■ **Task description**: Where does the string "defined" appear in the records? Copy every line that contains it.

■ **The data**:
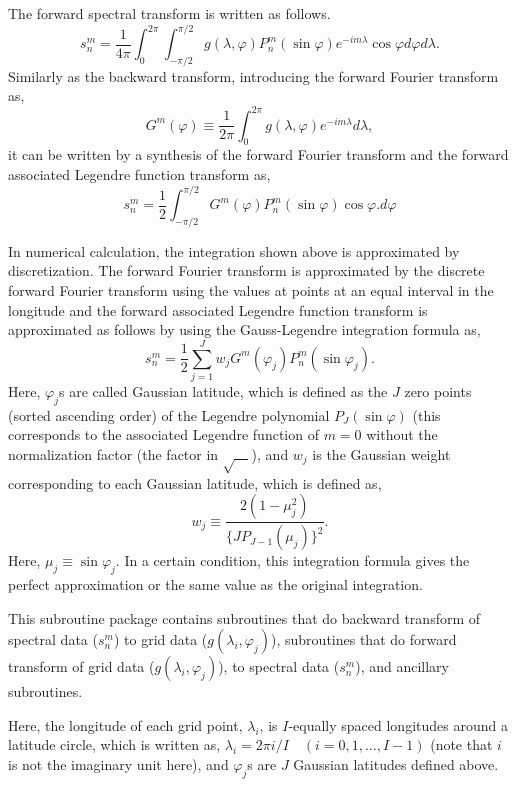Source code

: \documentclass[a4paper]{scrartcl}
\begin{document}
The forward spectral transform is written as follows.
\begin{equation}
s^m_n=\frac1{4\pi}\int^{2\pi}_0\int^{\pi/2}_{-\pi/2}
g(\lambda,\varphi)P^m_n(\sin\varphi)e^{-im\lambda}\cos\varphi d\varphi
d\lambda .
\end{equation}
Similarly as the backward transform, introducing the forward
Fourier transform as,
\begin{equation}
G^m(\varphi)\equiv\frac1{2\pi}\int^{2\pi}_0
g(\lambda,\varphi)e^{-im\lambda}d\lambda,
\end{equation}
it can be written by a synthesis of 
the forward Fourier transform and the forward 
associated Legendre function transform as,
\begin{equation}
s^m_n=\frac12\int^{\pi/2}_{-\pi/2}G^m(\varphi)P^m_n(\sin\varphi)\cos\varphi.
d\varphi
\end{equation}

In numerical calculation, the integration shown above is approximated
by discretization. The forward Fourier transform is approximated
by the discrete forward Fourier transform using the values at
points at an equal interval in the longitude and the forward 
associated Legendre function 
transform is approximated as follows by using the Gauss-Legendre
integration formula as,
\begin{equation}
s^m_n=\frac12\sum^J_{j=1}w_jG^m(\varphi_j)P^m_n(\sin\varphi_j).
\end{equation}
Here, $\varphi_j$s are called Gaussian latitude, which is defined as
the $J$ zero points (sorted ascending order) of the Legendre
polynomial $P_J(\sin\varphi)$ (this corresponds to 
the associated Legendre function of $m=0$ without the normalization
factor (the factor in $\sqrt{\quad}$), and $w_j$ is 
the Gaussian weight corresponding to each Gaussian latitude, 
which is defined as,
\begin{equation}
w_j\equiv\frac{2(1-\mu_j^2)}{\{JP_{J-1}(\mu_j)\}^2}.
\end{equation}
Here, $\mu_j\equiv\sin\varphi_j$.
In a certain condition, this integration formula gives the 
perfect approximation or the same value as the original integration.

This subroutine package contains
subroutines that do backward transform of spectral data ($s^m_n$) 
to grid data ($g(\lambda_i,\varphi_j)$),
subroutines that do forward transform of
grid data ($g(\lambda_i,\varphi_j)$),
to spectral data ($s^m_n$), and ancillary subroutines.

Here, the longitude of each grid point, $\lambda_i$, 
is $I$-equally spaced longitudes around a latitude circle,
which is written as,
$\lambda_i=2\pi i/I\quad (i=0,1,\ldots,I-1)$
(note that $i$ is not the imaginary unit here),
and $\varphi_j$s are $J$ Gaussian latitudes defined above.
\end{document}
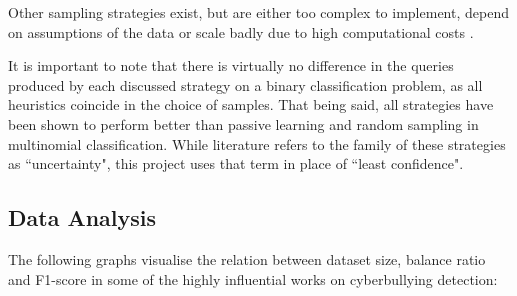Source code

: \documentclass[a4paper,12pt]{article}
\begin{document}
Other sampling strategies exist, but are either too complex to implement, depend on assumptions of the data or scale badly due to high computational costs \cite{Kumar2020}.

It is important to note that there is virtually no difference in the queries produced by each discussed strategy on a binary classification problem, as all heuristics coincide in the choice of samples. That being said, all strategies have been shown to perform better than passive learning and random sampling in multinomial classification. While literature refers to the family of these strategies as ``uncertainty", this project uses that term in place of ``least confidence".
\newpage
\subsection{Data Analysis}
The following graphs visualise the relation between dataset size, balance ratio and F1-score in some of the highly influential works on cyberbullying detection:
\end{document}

■ **Output of the exercise**:
Here, $\varphi_j$s are called Gaussian latitude, which is defined as
which is defined as,
and $\varphi_j$s are $J$ Gaussian latitudes defined above.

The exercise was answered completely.